### Task to complete
From the material below, pull each line containing the string "true".

### The records
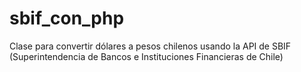 # sbif_con_php
Clase para convertir dólares a pesos chilenos usando la API de SBIF (Superintendencia de Bancos e Instituciones Financieras de Chile)

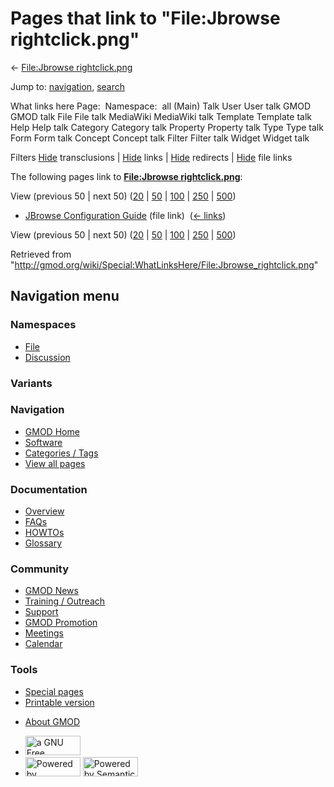 <div id="mw-page-base" class="noprint">

</div>

<div id="mw-head-base" class="noprint">

</div>

<div id="content" class="mw-body" role="main">

<span id="top"></span>

<div id="mw-js-message" style="display:none;">

</div>



# <span dir="auto">Pages that link to "File:Jbrowse rightclick.png"</span>

<div id="bodyContent">

<div id="contentSub">

← [File:Jbrowse
rightclick.png](/wiki/File:Jbrowse_rightclick.png "File:Jbrowse rightclick.png")

</div>

<div id="jump-to-nav" class="mw-jump">

Jump to: [navigation](#mw-navigation), [search](#p-search)

</div>

<div id="mw-content-text">

What links here Page:  Namespace:  all (Main) Talk User User talk GMOD
GMOD talk File File talk MediaWiki MediaWiki talk Template Template talk
Help Help talk Category Category talk Property Property talk Type Type
talk Form Form talk Concept Concept talk Filter Filter talk Widget
Widget talk

Filters
[Hide](/mediawiki/index.php?title=Special:WhatLinksHere/File:Jbrowse_rightclick.png&hidetrans=1 "Special:WhatLinksHere/File:Jbrowse rightclick.png")
transclusions \|
[Hide](/mediawiki/index.php?title=Special:WhatLinksHere/File:Jbrowse_rightclick.png&hidelinks=1 "Special:WhatLinksHere/File:Jbrowse rightclick.png")
links \|
[Hide](/mediawiki/index.php?title=Special:WhatLinksHere/File:Jbrowse_rightclick.png&hideredirs=1 "Special:WhatLinksHere/File:Jbrowse rightclick.png")
redirects \|
[Hide](/mediawiki/index.php?title=Special:WhatLinksHere/File:Jbrowse_rightclick.png&hideimages=1 "Special:WhatLinksHere/File:Jbrowse rightclick.png")
file links

The following pages link to **[File:Jbrowse
rightclick.png](/wiki/File:Jbrowse_rightclick.png "File:Jbrowse rightclick.png")**:

View (previous 50 \| next 50)
([20](/mediawiki/index.php?title=Special:WhatLinksHere/File:Jbrowse_rightclick.png&limit=20 "Special:WhatLinksHere/File:Jbrowse rightclick.png")
\|
[50](/mediawiki/index.php?title=Special:WhatLinksHere/File:Jbrowse_rightclick.png&limit=50 "Special:WhatLinksHere/File:Jbrowse rightclick.png")
\|
[100](/mediawiki/index.php?title=Special:WhatLinksHere/File:Jbrowse_rightclick.png&limit=100 "Special:WhatLinksHere/File:Jbrowse rightclick.png")
\|
[250](/mediawiki/index.php?title=Special:WhatLinksHere/File:Jbrowse_rightclick.png&limit=250 "Special:WhatLinksHere/File:Jbrowse rightclick.png")
\|
[500](/mediawiki/index.php?title=Special:WhatLinksHere/File:Jbrowse_rightclick.png&limit=500 "Special:WhatLinksHere/File:Jbrowse rightclick.png"))

- [JBrowse Configuration
  Guide](/wiki/JBrowse_Configuration_Guide "JBrowse Configuration Guide")
  (file link) ‎ <span class="mw-whatlinkshere-tools">([←
  links](/mediawiki/index.php?title=Special:WhatLinksHere&target=JBrowse+Configuration+Guide "Special:WhatLinksHere"))</span>

View (previous 50 \| next 50)
([20](/mediawiki/index.php?title=Special:WhatLinksHere/File:Jbrowse_rightclick.png&limit=20 "Special:WhatLinksHere/File:Jbrowse rightclick.png")
\|
[50](/mediawiki/index.php?title=Special:WhatLinksHere/File:Jbrowse_rightclick.png&limit=50 "Special:WhatLinksHere/File:Jbrowse rightclick.png")
\|
[100](/mediawiki/index.php?title=Special:WhatLinksHere/File:Jbrowse_rightclick.png&limit=100 "Special:WhatLinksHere/File:Jbrowse rightclick.png")
\|
[250](/mediawiki/index.php?title=Special:WhatLinksHere/File:Jbrowse_rightclick.png&limit=250 "Special:WhatLinksHere/File:Jbrowse rightclick.png")
\|
[500](/mediawiki/index.php?title=Special:WhatLinksHere/File:Jbrowse_rightclick.png&limit=500 "Special:WhatLinksHere/File:Jbrowse rightclick.png"))

</div>

<div class="printfooter">

Retrieved from
"<http://gmod.org/wiki/Special:WhatLinksHere/File:Jbrowse_rightclick.png>"

</div>

<div id="catlinks" class="catlinks catlinks-allhidden">

</div>

<div class="visualClear">

</div>

</div>

</div>

<div id="mw-navigation">

## Navigation menu

<div id="mw-head">



<div id="left-navigation">

<div id="p-namespaces" class="vectorTabs" role="navigation"
aria-labelledby="p-namespaces-label">

### Namespaces

- <span id="ca-nstab-image"><a href="/wiki/File:Jbrowse_rightclick.png" accesskey="c"
  title="View the file page [c]">File</a></span>
- <span id="ca-talk"><a
  href="/mediawiki/index.php?title=File_talk:Jbrowse_rightclick.png&amp;action=edit&amp;redlink=1"
  accesskey="t"
  title="Discussion about the content page [t]">Discussion</a></span>

</div>

<div id="p-variants" class="vectorMenu emptyPortlet" role="navigation"
aria-labelledby="p-variants-label">

### 

### Variants[](#)

<div class="menu">

</div>

</div>

</div>

<div id="right-navigation">





</div>



</div>

</div>

</div>

<div id="mw-panel">

<div id="p-logo" role="banner">

<a href="/wiki/Main_Page"
style="background-image: url(http://gmod.org/images/GMOD-cogs.png);"
title="Visit the main page"></a>

</div>

<div id="p-Navigation" class="portal" role="navigation"
aria-labelledby="p-Navigation-label">

### Navigation

<div class="body">

- <span id="n-GMOD-Home">[GMOD Home](/wiki/Main_Page)</span>
- <span id="n-Software">[Software](/wiki/GMOD_Components)</span>
- <span id="n-Categories-.2F-Tags">[Categories /
  Tags](/wiki/Categories)</span>
- <span id="n-View-all-pages">[View all
  pages](/wiki/Special:AllPages)</span>

</div>

</div>

<div id="p-Documentation" class="portal" role="navigation"
aria-labelledby="p-Documentation-label">

### Documentation

<div class="body">

- <span id="n-Overview">[Overview](/wiki/Overview)</span>
- <span id="n-FAQs">[FAQs](/wiki/Category:FAQ)</span>
- <span id="n-HOWTOs">[HOWTOs](/wiki/Category:HOWTO)</span>
- <span id="n-Glossary">[Glossary](/wiki/Glossary)</span>

</div>

</div>

<div id="p-Community" class="portal" role="navigation"
aria-labelledby="p-Community-label">

### Community

<div class="body">

- <span id="n-GMOD-News">[GMOD News](/wiki/GMOD_News)</span>
- <span id="n-Training-.2F-Outreach">[Training /
  Outreach](/wiki/Training_and_Outreach)</span>
- <span id="n-Support">[Support](/wiki/Support)</span>
- <span id="n-GMOD-Promotion">[GMOD
  Promotion](/wiki/GMOD_Promotion)</span>
- <span id="n-Meetings">[Meetings](/wiki/Meetings)</span>
- <span id="n-Calendar">[Calendar](/wiki/Calendar)</span>

</div>

</div>

<div id="p-tb" class="portal" role="navigation"
aria-labelledby="p-tb-label">

### Tools

<div class="body">

- <span id="t-specialpages"><a href="/wiki/Special:SpecialPages" accesskey="q"
  title="A list of all special pages [q]">Special pages</a></span>
- <span id="t-print"><a
  href="/mediawiki/index.php?title=Special:WhatLinksHere/File:Jbrowse_rightclick.png&amp;printable=yes"
  rel="alternate" accesskey="p"
  title="Printable version of this page [p]">Printable version</a></span>

</div>

</div>

</div>

</div>

<div id="footer" role="contentinfo">

- <span id="footer-places-about">[About
  GMOD](/wiki/GMOD:About "GMOD:About")</span>

<!-- -->

- <span id="footer-copyrightico">[<img src="http://www.gnu.org/graphics/gfdl-logo-small.png" width="88"
  height="31" alt="a GNU Free Documentation License" />](http://www.gnu.org/licenses/fdl-1.3.html)</span>
- <span id="footer-poweredbyico">[<img src="/mediawiki/skins/common/images/poweredby_mediawiki_88x31.png"
  width="88" height="31" alt="Powered by MediaWiki" />](//www.mediawiki.org/)
  [<img
  src="/mediawiki/extensions/SemanticMediaWiki/includes/../resources/images/smw_button.png"
  width="88" height="31" alt="Powered by Semantic MediaWiki" />](https://www.semantic-mediawiki.org/wiki/Semantic_MediaWiki)</span>

<div style="clear:both">

</div>

</div>
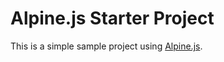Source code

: ﻿# Alpine.js Starter Project

 This is a simple sample project using [Alpine.js](https://alpinejs.dev/). 

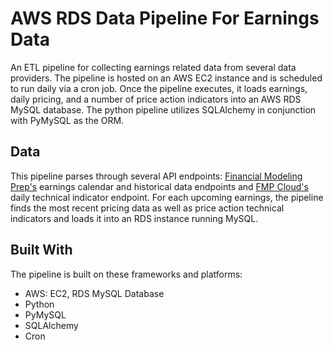 # AWS RDS Data Pipeline For Earnings Data
An ETL pipeline for collecting earnings related data from several data providers. The pipeline is hosted on an AWS EC2 instance and is scheduled to run daily via a cron job. Once the pipeline executes, it loads earnings, daily pricing, and a number of price action indicators into an AWS RDS MySQL database. The python pipeline utilizes SQLAlchemy in conjunction with PyMySQL as the ORM. 

## Data
This pipeline parses through several API endpoints: [Financial Modeling Prep's](https://site.financialmodelingprep.com/developer/docs) earnings calendar and historical data endpoints and [FMP Cloud's](https://fmpcloud.io/documentation) daily technical indicator endpoint. For each upcoming earnings, the pipeline finds the most recent pricing data as well as price action technical indicators and loads it into an RDS instance running MySQL. 

## Built With
The pipeline is built on these frameworks and platforms:
* AWS: EC2, RDS MySQL Database
* Python
* PyMySQL
* SQLAlchemy
* Cron
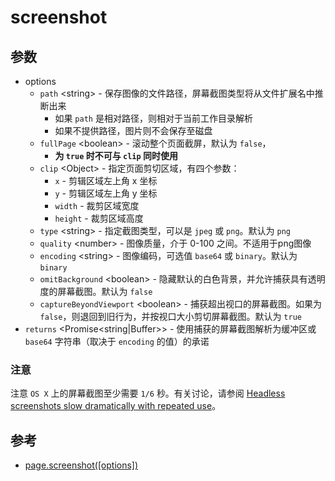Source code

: # screenshot

## 参数

- options
  - `path` \<string> - 保存图像的文件路径，屏幕截图类型将从文件扩展名中推断出来
    - 如果 `path` 是相对路径，则相对于当前工作目录解析
    - 如果不提供路径，图片则不会保存至磁盘
  - `fullPage` \<boolean> - 滚动整个页面截屏，默认为 `false`，
    - **为 `true` 时不可与 `clip` 同时使用**
  - `clip` \<Object> - 指定页面剪切区域，有四个参数：
    - `x` - 剪辑区域左上角 x 坐标
    - `y` - 剪辑区域左上角 y 坐标
    - `width` - 裁剪区域宽度
    - `height` - 裁剪区域高度
  - `type` \<string> - 指定截图类型，可以是 `jpeg` 或 `png`。默认为 `png`
  - `quality` \<number> - 图像质量，介于 0-100 之间。不适用于png图像
  - `encoding` \<string> - 图像编码，可选值 `base64` 或 `binary`。默认为 `binary`
  - `omitBackground` \<boolean> - 隐藏默认的白色背景，并允许捕获具有透明度的屏幕截图。默认为 `false`
  - `captureBeyondViewport` \<boolean> - 捕获超出视口的屏幕截图。如果为 `false`，则退回到旧行为，并按视口大小剪切屏幕截图。默认为 `true`
- `returns` \<Promise<string|Buffer>> - 使用捕获的屏幕截图解析为缓冲区或 `base64` 字符串（取决于 `encoding` 的值）的承诺

### 注意

注意 `OS X` 上的屏幕截图至少需要 `1/6` 秒。有关讨论，请参阅 [Headless screenshots slow dramatically with repeated use](https://crbug.com/741689)。

## 参考

- [page.screenshot([options])](https://pptr.dev/#?product=Puppeteer&version=v10.2.0&show=api-pagescreenshotoptions)
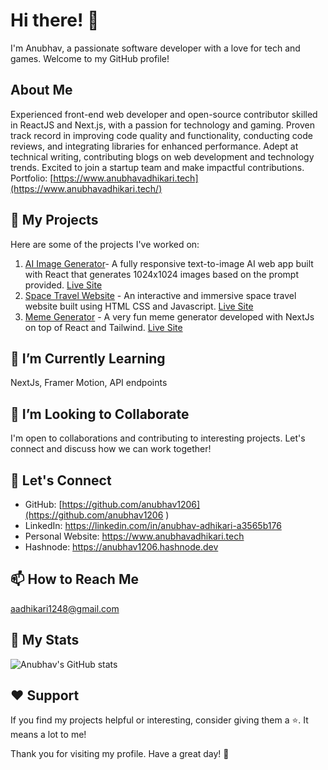 # Hi there! 👋

I'm Anubhav, a passionate software developer with a love for tech and games. Welcome to my GitHub profile!

## About Me

Experienced front-end web developer and open-source contributor skilled in ReactJS and Next.js, with a passion for technology and gaming. Proven track record in improving code quality and functionality, conducting code reviews, and integrating libraries for enhanced performance. Adept at technical writing, contributing blogs on web development and technology trends. Excited to join a startup team and make impactful contributions. Portfolio: [https://www.anubhavadhikari.tech](https://www.anubhavadhikari.tech/)

## 🔭 My Projects

Here are some of the projects I've worked on:

1. [AI Image Generator](https://github.com/anubhav1206/AI-image-generator)- A fully responsive text-to-image AI web app built with React that generates 1024x1024 images based on the prompt provided.
   [Live Site](https://anubhav-ai-image-generator.netlify.app/)
2. [Space Travel Website](https://github.com/anubhav1206/the-space-travel-website) - An interactive and immersive space travel website built using HTML CSS and Javascript. [Live Site](https://anubhav-space-travel-website.netlify.app/)
3. [Meme Generator](https://github.com/anubhav1206/meme-generator) - A very fun meme generator developed with NextJs on top of React and Tailwind. [Live Site](https://anubhav-meme-generator.vercel.app/)

## 🌱 I’m Currently Learning

NextJs, Framer Motion, API endpoints

## 👯 I’m Looking to Collaborate

I'm open to collaborations and contributing to interesting projects. Let's connect and discuss how we can work together!

## 💬 Let's Connect

- GitHub: [https://github.com/anubhav1206](https://github.com/anubhav1206  )
- LinkedIn: [https://linkedin.com/in/anubhav-adhikari-a3565b176  ](https://linkedin.com/in/anubhav-adhikari-a3565b176  )
- Personal Website: [https://www.anubhavadhikari.tech  ](https://www.anubhavadhikari.tech  )
- Hashnode: [https://anubhav1206.hashnode.dev  ](https://anubhav1206.hashnode.dev  )

## 📫 How to Reach Me

aadhikari1248@gmail.com  

## 🚀 My Stats

![Anubhav's GitHub stats](https://github-readme-stats.vercel.app/api?username=anubhav1206)

## ❤️ Support

If you find my projects helpful or interesting, consider giving them a ⭐️. It means a lot to me!

Thank you for visiting my profile. Have a great day! 🌟
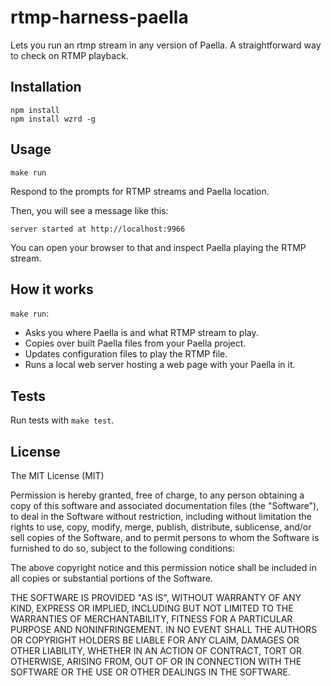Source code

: rtmp-harness-paella
===================

Lets you run an rtmp stream in any version of Paella. A straightforward way to check on RTMP playback.

Installation
------------

    npm install
    npm install wzrd -g

Usage
-----

    make run    

Respond to the prompts for RTMP streams and Paella location.

Then, you will see a message like this:

    server started at http://localhost:9966

You can open your browser to that and inspect Paella playing the RTMP stream.

How it works
------------

`make run`:

- Asks you where Paella is and what RTMP stream to play.
- Copies over built Paella files from your Paella project.
- Updates configuration files to play the RTMP file.
- Runs a local web server hosting a web page with your Paella in it.

Tests
-----

Run tests with `make test`.

License
-------

The MIT License (MIT)

Permission is hereby granted, free of charge, to any person obtaining a copy
of this software and associated documentation files (the "Software"), to deal
in the Software without restriction, including without limitation the rights
to use, copy, modify, merge, publish, distribute, sublicense, and/or sell
copies of the Software, and to permit persons to whom the Software is
furnished to do so, subject to the following conditions:

The above copyright notice and this permission notice shall be included in
all copies or substantial portions of the Software.

THE SOFTWARE IS PROVIDED "AS IS", WITHOUT WARRANTY OF ANY KIND, EXPRESS OR
IMPLIED, INCLUDING BUT NOT LIMITED TO THE WARRANTIES OF MERCHANTABILITY,
FITNESS FOR A PARTICULAR PURPOSE AND NONINFRINGEMENT. IN NO EVENT SHALL THE
AUTHORS OR COPYRIGHT HOLDERS BE LIABLE FOR ANY CLAIM, DAMAGES OR OTHER
LIABILITY, WHETHER IN AN ACTION OF CONTRACT, TORT OR OTHERWISE, ARISING FROM,
OUT OF OR IN CONNECTION WITH THE SOFTWARE OR THE USE OR OTHER DEALINGS IN
THE SOFTWARE.
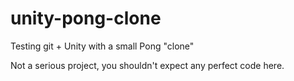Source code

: # unity-pong-clone
Testing git + Unity with a small Pong "clone"

Not a serious project, you shouldn't expect any perfect code here.
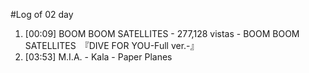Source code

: #Log of 02 day

1. [00:09] BOOM BOOM SATELLITES - 277,128 vistas - BOOM BOOM SATELLITES　『DIVE FOR YOU-Full ver.-』
1. [03:53] M.I.A. - Kala - Paper Planes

### Result of this exercise
    - **为 `true` 时不可与 `clip` 同时使用**
  - `captureBeyondViewport` \<boolean> - 捕获超出视口的屏幕截图。如果为 `false`，则退回到旧行为，并按视口大小剪切屏幕截图。默认为 `true`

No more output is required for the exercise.